13 Oct, 40 tweets, 8 min read

📚 AWS 1x1 - 𝗗𝘆𝗻𝗮𝗺𝗼𝗗𝗕 💾

My personal holy grail of database solutions & one of AWS' flagship services

An all-embracing mega-thread 🧵↓

𝗧𝗵𝗿𝗲𝗮𝗱 𝗢𝘃𝗲𝗿𝘃𝗶𝗲𝘄

• Introduction
• Provisioned vs On-Demand Capacity
• Basic Concepts
• Keys & Attributes
• Retrieving Items
• Race Conditions
• Expressions
• Indexes
• Streams
• Security
• Backups
• Global Tables
• Observability

{ 1/38 }

𝗜𝗻𝘁𝗿𝗼𝗱𝘂𝗰𝘁𝗶𝗼𝗻

Why should you care about DynamoDB?

It's managed, highly available & scales on-demand with low latencies.

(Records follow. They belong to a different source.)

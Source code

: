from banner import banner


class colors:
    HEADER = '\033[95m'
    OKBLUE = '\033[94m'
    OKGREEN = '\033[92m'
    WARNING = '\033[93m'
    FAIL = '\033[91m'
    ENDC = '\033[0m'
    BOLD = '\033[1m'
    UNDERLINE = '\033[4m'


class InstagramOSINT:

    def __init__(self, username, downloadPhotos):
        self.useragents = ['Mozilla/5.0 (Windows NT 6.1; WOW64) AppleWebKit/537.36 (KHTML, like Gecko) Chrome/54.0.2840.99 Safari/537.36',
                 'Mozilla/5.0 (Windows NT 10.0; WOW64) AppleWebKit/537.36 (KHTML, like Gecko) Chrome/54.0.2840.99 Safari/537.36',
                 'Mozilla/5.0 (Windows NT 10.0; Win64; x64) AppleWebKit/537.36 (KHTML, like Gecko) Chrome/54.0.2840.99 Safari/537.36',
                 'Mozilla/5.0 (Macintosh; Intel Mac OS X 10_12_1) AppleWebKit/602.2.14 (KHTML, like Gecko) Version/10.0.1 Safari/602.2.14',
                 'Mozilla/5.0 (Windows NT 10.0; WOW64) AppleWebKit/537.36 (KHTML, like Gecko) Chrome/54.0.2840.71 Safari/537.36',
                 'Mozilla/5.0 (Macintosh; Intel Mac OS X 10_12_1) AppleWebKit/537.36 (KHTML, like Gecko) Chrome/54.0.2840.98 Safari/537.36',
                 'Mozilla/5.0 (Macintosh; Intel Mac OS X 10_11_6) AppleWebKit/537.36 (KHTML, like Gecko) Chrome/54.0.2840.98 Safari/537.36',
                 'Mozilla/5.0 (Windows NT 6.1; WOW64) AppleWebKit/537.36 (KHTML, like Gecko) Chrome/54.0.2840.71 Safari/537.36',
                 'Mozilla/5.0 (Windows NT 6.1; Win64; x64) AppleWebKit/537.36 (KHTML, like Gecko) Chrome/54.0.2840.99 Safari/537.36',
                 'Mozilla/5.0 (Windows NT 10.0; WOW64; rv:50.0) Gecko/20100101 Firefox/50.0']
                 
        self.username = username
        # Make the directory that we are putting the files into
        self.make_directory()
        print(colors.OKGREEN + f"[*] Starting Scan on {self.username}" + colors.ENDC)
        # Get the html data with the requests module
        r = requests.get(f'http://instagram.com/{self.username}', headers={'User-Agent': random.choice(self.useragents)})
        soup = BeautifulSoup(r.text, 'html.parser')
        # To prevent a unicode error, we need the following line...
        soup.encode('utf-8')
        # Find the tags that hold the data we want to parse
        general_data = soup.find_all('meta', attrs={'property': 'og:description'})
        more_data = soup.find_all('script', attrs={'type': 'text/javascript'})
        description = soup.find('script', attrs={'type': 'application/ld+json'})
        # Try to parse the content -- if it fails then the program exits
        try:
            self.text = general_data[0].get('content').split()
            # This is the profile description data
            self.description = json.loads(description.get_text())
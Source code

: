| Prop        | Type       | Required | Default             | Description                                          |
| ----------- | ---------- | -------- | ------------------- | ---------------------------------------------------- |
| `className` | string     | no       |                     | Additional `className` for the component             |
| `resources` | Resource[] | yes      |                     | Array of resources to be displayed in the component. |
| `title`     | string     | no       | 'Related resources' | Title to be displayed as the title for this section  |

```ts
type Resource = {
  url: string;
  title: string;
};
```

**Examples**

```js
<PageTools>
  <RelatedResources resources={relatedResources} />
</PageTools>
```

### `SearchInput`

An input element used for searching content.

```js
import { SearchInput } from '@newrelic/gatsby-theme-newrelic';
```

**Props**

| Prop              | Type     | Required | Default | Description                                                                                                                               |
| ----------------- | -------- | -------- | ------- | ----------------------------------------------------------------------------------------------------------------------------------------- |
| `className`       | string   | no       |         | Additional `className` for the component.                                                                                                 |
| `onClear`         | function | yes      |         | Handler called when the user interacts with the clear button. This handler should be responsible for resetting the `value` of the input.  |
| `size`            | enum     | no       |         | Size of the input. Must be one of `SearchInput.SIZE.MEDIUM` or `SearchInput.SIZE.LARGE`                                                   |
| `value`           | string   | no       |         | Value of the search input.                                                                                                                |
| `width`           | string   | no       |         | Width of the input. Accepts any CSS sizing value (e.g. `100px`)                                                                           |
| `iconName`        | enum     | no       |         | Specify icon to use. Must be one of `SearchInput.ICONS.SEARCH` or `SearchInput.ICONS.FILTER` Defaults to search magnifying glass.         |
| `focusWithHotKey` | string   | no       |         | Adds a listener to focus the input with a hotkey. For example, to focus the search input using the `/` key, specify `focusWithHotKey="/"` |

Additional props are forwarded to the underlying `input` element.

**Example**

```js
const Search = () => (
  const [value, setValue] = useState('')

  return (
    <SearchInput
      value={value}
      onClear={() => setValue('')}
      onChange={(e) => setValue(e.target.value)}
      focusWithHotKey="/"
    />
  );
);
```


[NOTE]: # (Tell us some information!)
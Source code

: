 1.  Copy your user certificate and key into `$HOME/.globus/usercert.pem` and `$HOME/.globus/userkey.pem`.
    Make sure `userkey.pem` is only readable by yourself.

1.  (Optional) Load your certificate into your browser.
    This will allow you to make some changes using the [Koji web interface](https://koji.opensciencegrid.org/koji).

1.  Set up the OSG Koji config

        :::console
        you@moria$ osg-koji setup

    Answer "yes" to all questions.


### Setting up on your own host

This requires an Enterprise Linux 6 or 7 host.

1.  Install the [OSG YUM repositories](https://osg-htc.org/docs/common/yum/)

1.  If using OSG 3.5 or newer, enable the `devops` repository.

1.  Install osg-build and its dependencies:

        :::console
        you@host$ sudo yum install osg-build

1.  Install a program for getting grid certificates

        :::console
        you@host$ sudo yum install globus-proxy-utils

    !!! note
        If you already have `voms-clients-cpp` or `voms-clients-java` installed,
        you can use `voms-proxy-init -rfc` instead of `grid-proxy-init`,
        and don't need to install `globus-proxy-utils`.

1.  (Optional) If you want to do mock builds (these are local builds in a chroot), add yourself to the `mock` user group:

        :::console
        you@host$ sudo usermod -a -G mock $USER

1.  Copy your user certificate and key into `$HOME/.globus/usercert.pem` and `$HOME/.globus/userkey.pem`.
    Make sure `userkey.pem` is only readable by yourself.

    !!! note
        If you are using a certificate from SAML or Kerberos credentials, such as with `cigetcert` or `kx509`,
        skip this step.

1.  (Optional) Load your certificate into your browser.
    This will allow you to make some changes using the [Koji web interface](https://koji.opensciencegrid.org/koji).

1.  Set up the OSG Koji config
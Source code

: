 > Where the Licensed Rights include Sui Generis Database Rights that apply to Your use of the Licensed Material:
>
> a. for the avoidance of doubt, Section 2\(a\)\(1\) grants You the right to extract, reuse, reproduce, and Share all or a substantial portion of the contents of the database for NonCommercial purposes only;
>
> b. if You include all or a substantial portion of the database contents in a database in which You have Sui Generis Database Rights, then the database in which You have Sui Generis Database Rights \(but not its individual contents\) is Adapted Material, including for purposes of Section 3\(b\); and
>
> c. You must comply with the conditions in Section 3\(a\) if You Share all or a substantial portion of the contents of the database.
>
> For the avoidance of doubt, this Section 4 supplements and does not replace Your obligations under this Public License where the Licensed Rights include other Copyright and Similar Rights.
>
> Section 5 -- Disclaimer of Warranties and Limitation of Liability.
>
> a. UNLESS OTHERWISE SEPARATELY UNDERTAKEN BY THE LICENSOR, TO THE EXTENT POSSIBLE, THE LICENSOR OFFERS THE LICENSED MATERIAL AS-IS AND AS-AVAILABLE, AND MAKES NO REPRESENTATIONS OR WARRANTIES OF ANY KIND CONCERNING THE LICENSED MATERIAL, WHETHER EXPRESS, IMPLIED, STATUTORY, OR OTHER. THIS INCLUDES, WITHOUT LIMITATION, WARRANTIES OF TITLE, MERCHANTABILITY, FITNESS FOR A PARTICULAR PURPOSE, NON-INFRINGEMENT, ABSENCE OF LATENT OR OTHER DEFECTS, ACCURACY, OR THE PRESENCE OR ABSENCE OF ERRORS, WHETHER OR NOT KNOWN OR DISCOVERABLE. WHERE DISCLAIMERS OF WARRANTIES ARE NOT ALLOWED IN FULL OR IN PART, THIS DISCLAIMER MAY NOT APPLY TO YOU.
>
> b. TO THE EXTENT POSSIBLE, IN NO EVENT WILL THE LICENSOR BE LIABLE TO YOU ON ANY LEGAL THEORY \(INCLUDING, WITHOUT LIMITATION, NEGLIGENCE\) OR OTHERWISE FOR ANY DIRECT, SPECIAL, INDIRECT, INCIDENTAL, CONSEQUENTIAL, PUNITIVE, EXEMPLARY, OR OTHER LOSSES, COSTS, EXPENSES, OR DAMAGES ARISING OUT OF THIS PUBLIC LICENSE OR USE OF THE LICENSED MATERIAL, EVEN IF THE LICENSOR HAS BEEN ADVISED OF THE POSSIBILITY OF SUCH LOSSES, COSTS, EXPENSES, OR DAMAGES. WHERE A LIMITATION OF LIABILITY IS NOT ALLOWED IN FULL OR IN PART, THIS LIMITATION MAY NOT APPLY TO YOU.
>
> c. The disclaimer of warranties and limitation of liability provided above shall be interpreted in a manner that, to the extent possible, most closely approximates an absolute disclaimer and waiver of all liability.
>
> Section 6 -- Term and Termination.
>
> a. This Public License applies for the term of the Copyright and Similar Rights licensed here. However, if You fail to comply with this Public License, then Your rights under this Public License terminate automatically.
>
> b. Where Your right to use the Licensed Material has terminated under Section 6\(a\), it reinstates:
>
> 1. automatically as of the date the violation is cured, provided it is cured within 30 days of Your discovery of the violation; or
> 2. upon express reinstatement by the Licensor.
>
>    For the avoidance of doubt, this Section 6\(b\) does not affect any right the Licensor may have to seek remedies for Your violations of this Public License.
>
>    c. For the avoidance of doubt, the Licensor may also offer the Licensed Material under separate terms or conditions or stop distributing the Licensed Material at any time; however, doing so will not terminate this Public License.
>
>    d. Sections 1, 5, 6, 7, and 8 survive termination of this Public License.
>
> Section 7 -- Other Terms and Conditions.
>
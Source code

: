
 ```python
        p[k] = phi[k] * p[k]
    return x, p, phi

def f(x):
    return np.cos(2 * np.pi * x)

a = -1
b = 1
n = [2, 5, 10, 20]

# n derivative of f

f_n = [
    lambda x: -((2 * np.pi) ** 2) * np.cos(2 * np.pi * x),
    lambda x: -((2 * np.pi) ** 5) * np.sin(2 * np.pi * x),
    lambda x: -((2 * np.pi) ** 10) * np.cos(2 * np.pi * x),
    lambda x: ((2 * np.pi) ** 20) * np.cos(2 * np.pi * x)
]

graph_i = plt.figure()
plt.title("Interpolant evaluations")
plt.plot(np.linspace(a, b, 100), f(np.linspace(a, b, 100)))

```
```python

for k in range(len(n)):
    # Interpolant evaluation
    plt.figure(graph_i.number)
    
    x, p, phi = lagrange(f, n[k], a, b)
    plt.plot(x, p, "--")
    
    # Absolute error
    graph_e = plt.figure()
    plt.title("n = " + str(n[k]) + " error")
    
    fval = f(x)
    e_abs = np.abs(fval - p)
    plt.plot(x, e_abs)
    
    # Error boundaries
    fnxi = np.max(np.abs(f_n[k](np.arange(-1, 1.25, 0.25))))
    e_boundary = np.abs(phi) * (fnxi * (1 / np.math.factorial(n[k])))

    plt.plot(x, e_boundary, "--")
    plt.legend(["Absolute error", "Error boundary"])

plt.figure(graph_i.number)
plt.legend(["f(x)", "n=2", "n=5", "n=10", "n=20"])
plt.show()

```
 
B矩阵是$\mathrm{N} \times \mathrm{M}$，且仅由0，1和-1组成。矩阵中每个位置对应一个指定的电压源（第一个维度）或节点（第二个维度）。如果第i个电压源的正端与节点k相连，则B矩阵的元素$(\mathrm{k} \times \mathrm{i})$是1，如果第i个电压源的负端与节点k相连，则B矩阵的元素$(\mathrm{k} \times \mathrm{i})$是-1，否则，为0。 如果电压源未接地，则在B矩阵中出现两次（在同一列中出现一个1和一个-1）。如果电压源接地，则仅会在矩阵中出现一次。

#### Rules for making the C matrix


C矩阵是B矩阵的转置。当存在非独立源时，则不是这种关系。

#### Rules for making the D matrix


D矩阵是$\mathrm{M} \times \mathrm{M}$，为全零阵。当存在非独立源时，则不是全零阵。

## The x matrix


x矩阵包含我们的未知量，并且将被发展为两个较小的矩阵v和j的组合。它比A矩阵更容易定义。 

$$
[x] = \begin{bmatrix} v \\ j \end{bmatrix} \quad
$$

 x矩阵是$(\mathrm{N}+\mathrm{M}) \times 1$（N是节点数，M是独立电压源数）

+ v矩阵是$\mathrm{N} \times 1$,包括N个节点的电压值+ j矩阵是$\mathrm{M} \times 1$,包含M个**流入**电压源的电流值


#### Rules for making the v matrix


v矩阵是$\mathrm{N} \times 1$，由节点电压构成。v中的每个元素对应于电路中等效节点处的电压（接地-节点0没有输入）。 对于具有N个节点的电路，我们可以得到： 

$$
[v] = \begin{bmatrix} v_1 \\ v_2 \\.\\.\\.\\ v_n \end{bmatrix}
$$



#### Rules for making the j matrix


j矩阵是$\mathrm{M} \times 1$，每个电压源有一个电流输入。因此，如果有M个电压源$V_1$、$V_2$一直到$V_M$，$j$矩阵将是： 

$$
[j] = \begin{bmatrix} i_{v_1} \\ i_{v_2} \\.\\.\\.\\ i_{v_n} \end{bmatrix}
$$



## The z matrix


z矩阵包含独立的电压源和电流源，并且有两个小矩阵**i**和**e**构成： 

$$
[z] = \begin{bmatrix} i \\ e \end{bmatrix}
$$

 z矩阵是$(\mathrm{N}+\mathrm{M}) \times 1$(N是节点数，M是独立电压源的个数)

For getting you hooked, at Prime Days 2021 DynamoDB served 𝟴𝟵.𝟮 𝗺𝗶𝗹𝗹𝗶𝗼𝗻 𝗿𝗲𝗾𝘂𝗲𝘀𝘁𝘀/𝘀𝗲𝗰𝗼𝗻𝗱 at its peak.

{ 2/38 }

https://twitter.com/curtiseinsmann/status/1446055548986798087

"I've learned other services by exploration and trial & error"

That's totally legit and often works out.
But DynamoDB is different.

You'll save yourself a lot of pain in the future if you dive deep in the beginning!

https://twitter.com/curtiseinsmann/status/1446055548986798087

{ 3/38 }

𝗣𝗿𝗼𝘃𝗶𝘀𝗶𝗼𝗻𝗲𝗱 𝘃𝘀 𝗢𝗻-𝗗𝗲𝗺𝗮𝗻𝗱 𝗖𝗮𝗽𝗮𝗰𝗶𝘁𝘆

You can choose between those two types, but can also change them at any time.
• provisioned - specifying the capacity units for your table & you'll be billed for them
• on-demand - paying per request

{ 4/38 }

Which one should you pick?

Go with 𝗢𝗻-𝗗𝗲𝗺𝗮𝗻𝗱 if having unpredictable traffic, as it scales on-demand and you're only paying for what you actually use.
With steady load or known patterns, pick 𝗣𝗿𝗼𝘃𝗶𝘀𝗶𝗼𝗻𝗲𝗱 as it's almost 𝟳 𝘁𝗶𝗺𝗲𝘀 less expensive!

{ 5/xx }

Your traffic patterns can vary with 𝗢𝗻-𝗗𝗲𝗺𝗮𝗻𝗱 as you can create an auto-scaling configuration based on CloudWatch metrics to increase/decrease your capacities!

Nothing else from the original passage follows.